▶ [Assigned task]:
Work through the entries below and show every line in which "This" is found.

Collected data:
[Start of section]
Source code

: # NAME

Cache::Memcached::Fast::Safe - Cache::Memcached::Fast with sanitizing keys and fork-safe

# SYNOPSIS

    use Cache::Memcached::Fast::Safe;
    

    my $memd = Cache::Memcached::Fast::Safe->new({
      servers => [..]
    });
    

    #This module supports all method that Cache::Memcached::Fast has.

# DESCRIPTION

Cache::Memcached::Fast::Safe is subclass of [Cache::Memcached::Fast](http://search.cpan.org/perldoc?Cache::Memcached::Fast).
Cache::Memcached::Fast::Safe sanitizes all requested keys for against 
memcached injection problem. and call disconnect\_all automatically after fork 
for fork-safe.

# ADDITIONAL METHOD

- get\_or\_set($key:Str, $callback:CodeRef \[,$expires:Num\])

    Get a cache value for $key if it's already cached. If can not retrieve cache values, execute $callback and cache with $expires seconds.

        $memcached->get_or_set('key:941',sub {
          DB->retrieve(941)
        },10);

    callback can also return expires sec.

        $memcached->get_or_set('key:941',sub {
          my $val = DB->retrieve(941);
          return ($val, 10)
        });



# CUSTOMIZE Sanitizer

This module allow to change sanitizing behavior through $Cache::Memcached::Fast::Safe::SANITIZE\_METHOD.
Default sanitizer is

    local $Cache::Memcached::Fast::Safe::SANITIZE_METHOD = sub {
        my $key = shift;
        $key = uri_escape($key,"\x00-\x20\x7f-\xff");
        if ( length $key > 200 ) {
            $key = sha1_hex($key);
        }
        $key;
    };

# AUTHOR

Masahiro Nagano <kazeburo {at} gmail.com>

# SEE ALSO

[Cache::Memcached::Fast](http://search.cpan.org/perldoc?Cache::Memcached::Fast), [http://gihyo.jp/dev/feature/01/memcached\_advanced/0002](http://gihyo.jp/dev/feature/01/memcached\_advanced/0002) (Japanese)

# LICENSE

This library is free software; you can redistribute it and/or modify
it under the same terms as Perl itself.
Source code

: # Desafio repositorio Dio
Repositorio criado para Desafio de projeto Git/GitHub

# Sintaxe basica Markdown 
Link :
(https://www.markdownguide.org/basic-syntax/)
[End of section]
▶ [Response below]:
    #This module supports all method that Cache::Memcached::Fast has.
This module allow to change sanitizing behavior through $Cache::Memcached::Fast::Safe::SANITIZE\_METHOD.
This library is free software; you can redistribute it and/or modify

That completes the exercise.